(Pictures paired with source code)
====

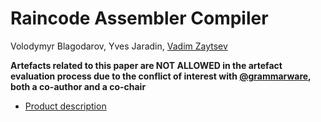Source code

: # Raincode Assembler Compiler
Volodymyr Blagodarov, Yves Jaradin, [Vadim Zaytsev](https://github.com/grammarware)

**Artefacts related to this paper are NOT ALLOWED in the artefact evaluation process due to the conflict of interest with [@grammarware](https://github.com/grammarware), both a co-author and a co-chair**

* [Product description](http://www.raincode.com/mainframe-rehosting/asm370-compiler/)
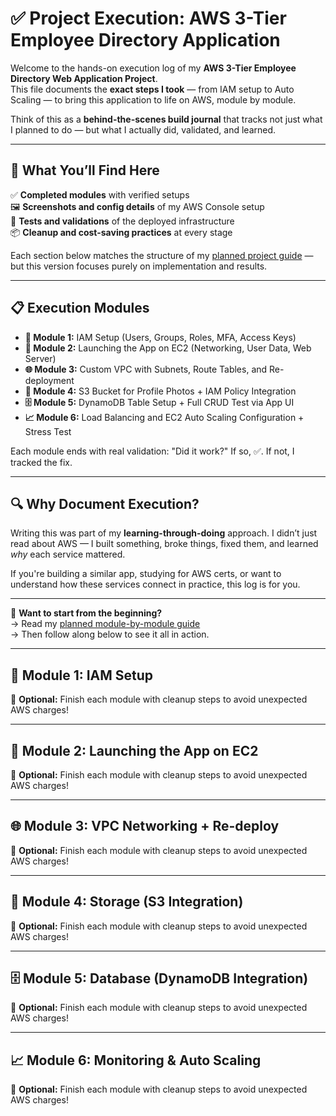 # ✅ Project Execution: AWS 3-Tier Employee Directory Application

Welcome to the hands-on execution log of my **AWS 3-Tier Employee Directory Web Application Project**.  
This file documents the **exact steps I took** — from IAM setup to Auto Scaling — to bring this application to life on AWS, module by module.

Think of this as a **behind-the-scenes build journal** that tracks not just what I planned to do — but what I actually did, validated, and learned.

---

## 🧠 What You’ll Find Here

✅ **Completed modules** with verified setups  
🖼️ **Screenshots and config details** of my AWS Console setup  
🧪 **Tests and validations** of the deployed infrastructure  
📦 **Cleanup and cost-saving practices** at every stage

Each section below matches the structure of my [planned project guide](./planned.md) — but this version focuses purely on implementation and results.

---

## 📋 Execution Modules

- **🚀 Module 1:** IAM Setup (Users, Groups, Roles, MFA, Access Keys)  
- **🚀 Module 2:** Launching the App on EC2 (Networking, User Data, Web Server)  
- **🌐 Module 3:** Custom VPC with Subnets, Route Tables, and Re-deployment  
- **💾 Module 4:** S3 Bucket for Profile Photos + IAM Policy Integration  
- **🗄️ Module 5:** DynamoDB Table Setup + Full CRUD Test via App UI  
- **📈 Module 6:** Load Balancing and EC2 Auto Scaling Configuration + Stress Test

Each module ends with real validation: "Did it work?" If so, ✅. If not, I tracked the fix.

---

## 🔍 Why Document Execution?

Writing this was part of my **learning-through-doing** approach. I didn’t just read about AWS — I built something, broke things, fixed them, and learned *why* each service mattered.

If you're building a similar app, studying for AWS certs, or want to understand how these services connect in practice, this log is for you.

---

📎 **Want to start from the beginning?**  
→ Read my [planned module-by-module guide](./planned.md)  
→ Then follow along below to see it all in action.

---

## 🚀 Module 1: IAM Setup

<!-- Fill in details of setting up IAM users, groups, policies, roles, MFA, etc -->
🧹 **Optional:** Finish each module with cleanup steps to avoid unexpected AWS charges!

---

## 🚀 Module 2: Launching the App on EC2

<!-- Fill in EC2 launch steps, user data script, validation steps -->
🧹 **Optional:** Finish each module with cleanup steps to avoid unexpected AWS charges!

---

## 🌐 Module 3: VPC Networking + Re-deploy

<!-- Custom VPC, subnets, IGW, route tables, and app redeployment -->
🧹 **Optional:** Finish each module with cleanup steps to avoid unexpected AWS charges!

---

## 💾 Module 4: Storage (S3 Integration)

<!-- S3 bucket creation, bucket policy, EC2 app update, test upload -->
🧹 **Optional:** Finish each module with cleanup steps to avoid unexpected AWS charges!

---

## 🗄️ Module 5: Database (DynamoDB Integration)

<!-- DynamoDB table creation, full CRUD test via app -->
🧹 **Optional:** Finish each module with cleanup steps to avoid unexpected AWS charges!

---

## 📈 Module 6: Monitoring & Auto Scaling

<!-- Load balancer setup, ASG, launch template, stress test, scale-out -->
🧹 **Optional:** Finish each module with cleanup steps to avoid unexpected AWS charges!
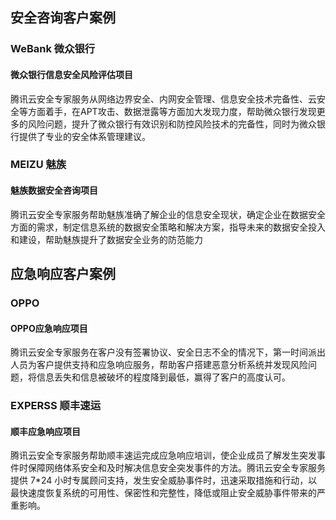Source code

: ## 安全咨询客户案例
### WeBank 微众银行
#### 微众银行信息安全风险评估项目
腾讯云安全专家服务从网络边界安全、内网安全管理、信息安全技术完备性、云安全等方面着手，在APT攻击、数据泄露等方面加大发现力度，帮助微众银行发现更多的风险问题，提升了微众银行有效识别和防控风险技术的完备性，同时为微众银行提供了专业的安全体系管理建议。

### MEIZU 魅族
#### 魅族数据安全咨询项目
腾讯云安全专家服务帮助魅族准确了解企业的信息安全现状，确定企业在数据安全方面的需求，制定信息系统的数据安全策略和解决方案，指导未来的数据安全投入和建设，帮助魅族提升了数据安全业务的防范能力

## 应急响应客户案例
### OPPO
#### OPPO应急响应项目
腾讯云安全专家服务在客户没有签署协议、安全日志不全的情况下，第一时间派出人员为客户提供支持和应急响应服务，帮助客户搭建恶意分析系统并发现风险问题，将信息丢失和信息被破坏的程度降到最低，赢得了客户的高度认可。

### EXPERSS 顺丰速运
#### 顺丰应急响应项目
腾讯云安全专家服务帮助顺丰速运完成应急响应培训，使企业成员了解发生突发事件时保障网络体系安全和及时解决信息安全突发事件的方法。腾讯云安全专家服务提供 7*24 小时专属顾问支持，发生安全威胁事件时，迅速采取措施和行动，以最快速度恢复系统的可用性、保密性和完整性，降低或阻止安全威胁事件带来的严重影响。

====

### What you will do
Repeat the data word for word. Images are not part of the copy.

### Finished task
Source code

: # Raincode Assembler Compiler
Volodymyr Blagodarov, Yves Jaradin, [Vadim Zaytsev](https://github.com/grammarware)

**Artefacts related to this paper are NOT ALLOWED in the artefact evaluation process due to the conflict of interest with [@grammarware](https://github.com/grammarware), both a co-author and a co-chair**

* [Product description](http://www.raincode.com/mainframe-rehosting/asm370-compiler/)
 # ✅ Project Execution: AWS 3-Tier Employee Directory Application

Welcome to the hands-on execution log of my **AWS 3-Tier Employee Directory Web Application Project**.  
This file documents the **exact steps I took** — from IAM setup to Auto Scaling — to bring this application to life on AWS, module by module.

Think of this as a **behind-the-scenes build journal** that tracks not just what I planned to do — but what I actually did, validated, and learned.

---

## 🧠 What You’ll Find Here

✅ **Completed modules** with verified setups  
🖼️ **Screenshots and config details** of my AWS Console setup  
🧪 **Tests and validations** of the deployed infrastructure  
📦 **Cleanup and cost-saving practices** at every stage

Each section below matches the structure of my [planned project guide](./planned.md) — but this version focuses purely on implementation and results.

---

## 📋 Execution Modules

- **🚀 Module 1:** IAM Setup (Users, Groups, Roles, MFA, Access Keys)  
- **🚀 Module 2:** Launching the App on EC2 (Networking, User Data, Web Server)  
- **🌐 Module 3:** Custom VPC with Subnets, Route Tables, and Re-deployment  
- **💾 Module 4:** S3 Bucket for Profile Photos + IAM Policy Integration  
- **🗄️ Module 5:** DynamoDB Table Setup + Full CRUD Test via App UI  
- **📈 Module 6:** Load Balancing and EC2 Auto Scaling Configuration + Stress Test

Each module ends with real validation: "Did it work?" If so, ✅. If not, I tracked the fix.

---

## 🔍 Why Document Execution?

Writing this was part of my **learning-through-doing** approach. I didn’t just read about AWS — I built something, broke things, fixed them, and learned *why* each service mattered.

If you're building a similar app, studying for AWS certs, or want to understand how these services connect in practice, this log is for you.

---

📎 **Want to start from the beginning?**  
→ Read my [planned module-by-module guide](./planned.md)  
→ Then follow along below to see it all in action.

---

## 🚀 Module 1: IAM Setup

<!-- Fill in details of setting up IAM users, groups, policies, roles, MFA, etc -->
🧹 **Optional:** Finish each module with cleanup steps to avoid unexpected AWS charges!

---

## 🚀 Module 2: Launching the App on EC2

<!-- Fill in EC2 launch steps, user data script, validation steps -->
🧹 **Optional:** Finish each module with cleanup steps to avoid unexpected AWS charges!

---

## 🌐 Module 3: VPC Networking + Re-deploy

<!-- Custom VPC, subnets, IGW, route tables, and app redeployment -->
🧹 **Optional:** Finish each module with cleanup steps to avoid unexpected AWS charges!

---

## 💾 Module 4: Storage (S3 Integration)

<!-- S3 bucket creation, bucket policy, EC2 app update, test upload -->
🧹 **Optional:** Finish each module with cleanup steps to avoid unexpected AWS charges!

---

## 🗄️ Module 5: Database (DynamoDB Integration)

<!-- DynamoDB table creation, full CRUD test via app -->
🧹 **Optional:** Finish each module with cleanup steps to avoid unexpected AWS charges!

---

## 📈 Module 6: Monitoring & Auto Scaling

<!-- Load balancer setup, ASG, launch template, stress test, scale-out -->
🧹 **Optional:** Finish each module with cleanup steps to avoid unexpected AWS charges!
Source code

: ## 安全咨询客户案例
### WeBank 微众银行
#### 微众银行信息安全风险评估项目
腾讯云安全专家服务从网络边界安全、内网安全管理、信息安全技术完备性、云安全等方面着手，在APT攻击、数据泄露等方面加大发现力度，帮助微众银行发现更多的风险问题，提升了微众银行有效识别和防控风险技术的完备性，同时为微众银行提供了专业的安全体系管理建议。

### MEIZU 魅族
#### 魅族数据安全咨询项目
腾讯云安全专家服务帮助魅族准确了解企业的信息安全现状，确定企业在数据安全方面的需求，制定信息系统的数据安全策略和解决方案，指导未来的数据安全投入和建设，帮助魅族提升了数据安全业务的防范能力

## 应急响应客户案例
### OPPO
#### OPPO应急响应项目
腾讯云安全专家服务在客户没有签署协议、安全日志不全的情况下，第一时间派出人员为客户提供支持和应急响应服务，帮助客户搭建恶意分析系统并发现风险问题，将信息丢失和信息被破坏的程度降到最低，赢得了客户的高度认可。

### EXPERSS 顺丰速运
#### 顺丰应急响应项目
腾讯云安全专家服务帮助顺丰速运完成应急响应培训，使企业成员了解发生突发事件时保障网络体系安全和及时解决信息安全突发事件的方法。腾讯云安全专家服务提供 7*24 小时专属顾问支持，发生安全威胁事件时，迅速采取措施和行动，以最快速度恢复系统的可用性、保密性和完整性，降低或阻止安全威胁事件带来的严重影响。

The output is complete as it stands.